++++ Excerpted records ++++

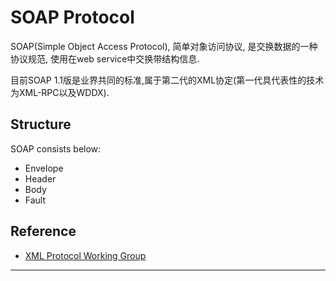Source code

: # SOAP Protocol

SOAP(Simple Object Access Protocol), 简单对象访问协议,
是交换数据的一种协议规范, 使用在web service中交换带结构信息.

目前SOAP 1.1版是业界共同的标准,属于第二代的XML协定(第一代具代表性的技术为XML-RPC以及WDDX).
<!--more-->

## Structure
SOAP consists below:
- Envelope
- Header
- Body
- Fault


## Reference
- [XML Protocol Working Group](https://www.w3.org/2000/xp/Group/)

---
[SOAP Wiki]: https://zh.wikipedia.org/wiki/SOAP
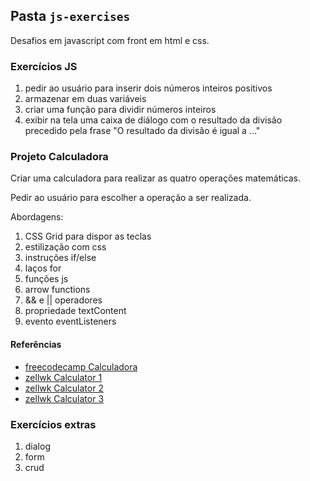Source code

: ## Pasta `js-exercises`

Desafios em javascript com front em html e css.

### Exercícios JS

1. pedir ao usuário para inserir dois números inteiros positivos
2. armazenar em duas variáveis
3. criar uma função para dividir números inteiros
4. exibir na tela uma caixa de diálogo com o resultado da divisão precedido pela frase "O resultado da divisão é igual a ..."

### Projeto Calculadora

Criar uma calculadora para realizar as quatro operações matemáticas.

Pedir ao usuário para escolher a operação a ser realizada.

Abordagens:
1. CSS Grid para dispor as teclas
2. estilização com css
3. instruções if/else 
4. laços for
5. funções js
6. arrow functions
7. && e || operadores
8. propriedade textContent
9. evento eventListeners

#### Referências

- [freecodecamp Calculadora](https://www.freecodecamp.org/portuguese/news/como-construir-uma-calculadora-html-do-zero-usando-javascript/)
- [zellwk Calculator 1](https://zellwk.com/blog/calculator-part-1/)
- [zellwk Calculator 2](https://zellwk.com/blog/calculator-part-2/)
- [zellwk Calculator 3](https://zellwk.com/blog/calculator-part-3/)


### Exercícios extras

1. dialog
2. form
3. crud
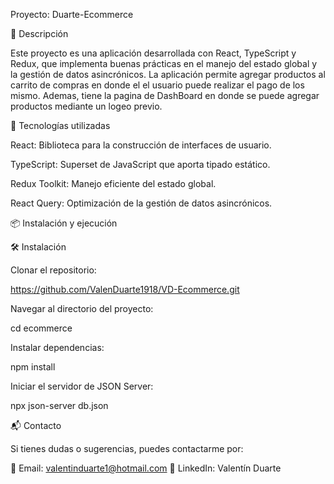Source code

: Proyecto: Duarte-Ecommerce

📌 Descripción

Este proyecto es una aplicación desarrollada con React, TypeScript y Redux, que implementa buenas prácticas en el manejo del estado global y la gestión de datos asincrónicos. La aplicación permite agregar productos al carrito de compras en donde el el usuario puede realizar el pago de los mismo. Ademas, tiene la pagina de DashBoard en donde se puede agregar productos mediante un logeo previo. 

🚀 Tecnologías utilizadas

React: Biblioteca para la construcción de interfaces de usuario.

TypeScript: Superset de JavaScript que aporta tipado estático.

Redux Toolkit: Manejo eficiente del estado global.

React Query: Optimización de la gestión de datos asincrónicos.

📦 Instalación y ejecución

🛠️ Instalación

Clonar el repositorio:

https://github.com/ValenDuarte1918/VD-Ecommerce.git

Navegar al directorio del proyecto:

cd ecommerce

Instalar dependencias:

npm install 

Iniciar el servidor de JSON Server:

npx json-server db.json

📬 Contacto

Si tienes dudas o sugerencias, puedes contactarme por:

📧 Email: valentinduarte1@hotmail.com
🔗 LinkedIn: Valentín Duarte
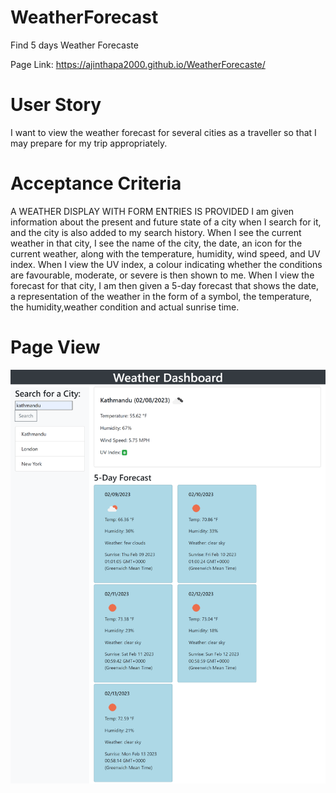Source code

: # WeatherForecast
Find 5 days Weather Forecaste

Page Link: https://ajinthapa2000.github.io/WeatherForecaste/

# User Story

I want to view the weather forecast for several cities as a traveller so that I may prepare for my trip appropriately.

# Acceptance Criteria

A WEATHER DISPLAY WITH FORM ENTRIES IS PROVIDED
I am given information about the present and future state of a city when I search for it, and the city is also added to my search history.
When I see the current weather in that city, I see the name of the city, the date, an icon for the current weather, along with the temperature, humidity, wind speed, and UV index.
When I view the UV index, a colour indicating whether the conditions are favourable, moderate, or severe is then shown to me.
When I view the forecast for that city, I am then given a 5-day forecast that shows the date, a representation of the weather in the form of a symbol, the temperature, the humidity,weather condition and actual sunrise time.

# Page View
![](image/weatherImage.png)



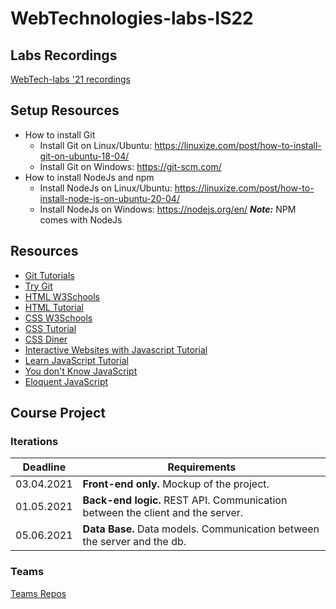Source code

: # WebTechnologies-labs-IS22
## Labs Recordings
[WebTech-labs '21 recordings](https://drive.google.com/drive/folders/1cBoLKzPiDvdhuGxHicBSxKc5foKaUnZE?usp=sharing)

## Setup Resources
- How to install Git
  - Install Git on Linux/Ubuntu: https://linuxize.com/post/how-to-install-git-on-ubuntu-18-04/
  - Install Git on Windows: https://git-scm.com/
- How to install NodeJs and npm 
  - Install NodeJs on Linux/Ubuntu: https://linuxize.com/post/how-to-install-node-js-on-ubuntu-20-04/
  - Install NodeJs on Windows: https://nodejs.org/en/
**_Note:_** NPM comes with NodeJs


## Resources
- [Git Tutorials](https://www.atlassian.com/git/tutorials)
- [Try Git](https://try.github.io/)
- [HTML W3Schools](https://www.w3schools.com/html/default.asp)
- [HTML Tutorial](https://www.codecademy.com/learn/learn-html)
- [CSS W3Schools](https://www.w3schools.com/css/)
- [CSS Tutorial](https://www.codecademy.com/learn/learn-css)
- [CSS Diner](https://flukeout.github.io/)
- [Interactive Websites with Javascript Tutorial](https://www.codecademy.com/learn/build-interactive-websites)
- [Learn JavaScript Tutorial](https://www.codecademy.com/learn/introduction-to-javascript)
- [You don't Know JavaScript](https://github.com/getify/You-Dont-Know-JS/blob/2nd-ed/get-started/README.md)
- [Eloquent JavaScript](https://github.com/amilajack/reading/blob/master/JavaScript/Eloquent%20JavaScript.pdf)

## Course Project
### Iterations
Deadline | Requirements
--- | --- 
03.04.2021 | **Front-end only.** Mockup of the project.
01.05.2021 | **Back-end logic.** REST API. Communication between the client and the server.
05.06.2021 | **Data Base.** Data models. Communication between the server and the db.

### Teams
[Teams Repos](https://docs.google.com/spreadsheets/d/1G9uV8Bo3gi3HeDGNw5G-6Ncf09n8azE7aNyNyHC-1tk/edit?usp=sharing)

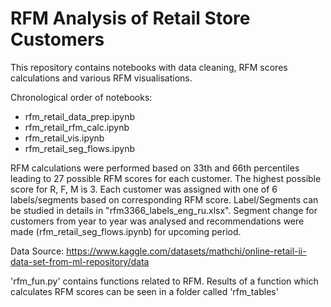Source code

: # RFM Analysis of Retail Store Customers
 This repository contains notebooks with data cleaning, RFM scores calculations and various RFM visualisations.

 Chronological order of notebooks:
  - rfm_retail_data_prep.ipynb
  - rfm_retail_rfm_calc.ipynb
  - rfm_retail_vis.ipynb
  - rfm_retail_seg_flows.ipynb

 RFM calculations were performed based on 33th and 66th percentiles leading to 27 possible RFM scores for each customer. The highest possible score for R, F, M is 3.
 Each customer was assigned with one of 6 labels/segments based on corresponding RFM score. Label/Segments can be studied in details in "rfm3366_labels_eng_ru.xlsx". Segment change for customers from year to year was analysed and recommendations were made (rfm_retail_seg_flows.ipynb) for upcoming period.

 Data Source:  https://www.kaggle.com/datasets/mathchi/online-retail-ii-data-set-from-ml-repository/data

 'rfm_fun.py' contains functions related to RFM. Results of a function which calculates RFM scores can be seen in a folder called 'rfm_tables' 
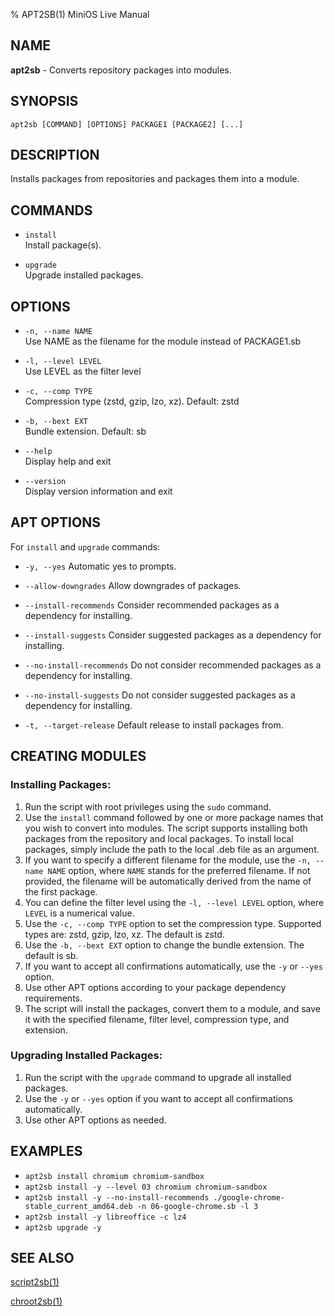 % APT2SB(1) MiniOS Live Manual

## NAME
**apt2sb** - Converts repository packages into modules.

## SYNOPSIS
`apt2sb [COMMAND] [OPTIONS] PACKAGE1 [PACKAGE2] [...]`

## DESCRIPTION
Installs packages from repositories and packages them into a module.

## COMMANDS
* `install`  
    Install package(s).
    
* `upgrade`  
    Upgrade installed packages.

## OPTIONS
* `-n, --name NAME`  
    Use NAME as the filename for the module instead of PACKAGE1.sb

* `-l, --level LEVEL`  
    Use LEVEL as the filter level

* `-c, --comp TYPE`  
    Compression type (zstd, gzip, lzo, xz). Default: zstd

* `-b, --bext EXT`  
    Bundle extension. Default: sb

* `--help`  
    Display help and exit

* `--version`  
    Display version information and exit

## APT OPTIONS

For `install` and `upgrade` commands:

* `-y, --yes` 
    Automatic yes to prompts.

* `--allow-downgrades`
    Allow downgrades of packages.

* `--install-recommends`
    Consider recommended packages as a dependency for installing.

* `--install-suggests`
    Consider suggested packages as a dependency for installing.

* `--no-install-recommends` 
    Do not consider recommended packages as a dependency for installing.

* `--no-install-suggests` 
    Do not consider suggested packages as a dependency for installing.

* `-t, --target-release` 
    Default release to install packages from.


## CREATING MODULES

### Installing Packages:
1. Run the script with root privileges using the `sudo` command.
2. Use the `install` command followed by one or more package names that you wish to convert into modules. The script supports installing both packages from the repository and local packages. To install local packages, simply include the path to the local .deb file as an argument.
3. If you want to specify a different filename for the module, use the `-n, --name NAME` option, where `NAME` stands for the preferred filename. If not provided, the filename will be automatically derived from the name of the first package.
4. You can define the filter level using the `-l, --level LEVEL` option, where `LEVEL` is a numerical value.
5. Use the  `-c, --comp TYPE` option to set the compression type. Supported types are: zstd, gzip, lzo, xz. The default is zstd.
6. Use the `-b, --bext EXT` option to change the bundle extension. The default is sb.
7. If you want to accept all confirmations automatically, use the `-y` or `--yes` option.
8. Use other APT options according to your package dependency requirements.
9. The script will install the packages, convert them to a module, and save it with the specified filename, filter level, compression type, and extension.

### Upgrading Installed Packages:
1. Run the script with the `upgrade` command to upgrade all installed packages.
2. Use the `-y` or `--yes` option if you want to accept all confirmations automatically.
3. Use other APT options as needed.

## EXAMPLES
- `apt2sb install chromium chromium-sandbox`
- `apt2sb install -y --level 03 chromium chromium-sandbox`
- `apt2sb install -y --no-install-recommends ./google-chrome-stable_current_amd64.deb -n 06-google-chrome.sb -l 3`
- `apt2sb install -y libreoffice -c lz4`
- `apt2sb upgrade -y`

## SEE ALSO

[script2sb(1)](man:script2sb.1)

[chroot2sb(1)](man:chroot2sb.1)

++++

Leaving out the pictures, print each line of the records above from the first up to and including the one that contains "## Reference", exactly as written.

Source code

: # SOAP Protocol

SOAP(Simple Object Access Protocol), 简单对象访问协议,
是交换数据的一种协议规范, 使用在web service中交换带结构信息.

目前SOAP 1.1版是业界共同的标准,属于第二代的XML协定(第一代具代表性的技术为XML-RPC以及WDDX).
<!--more-->

## Structure
SOAP consists below:
- Envelope
- Header
- Body
- Fault


## Reference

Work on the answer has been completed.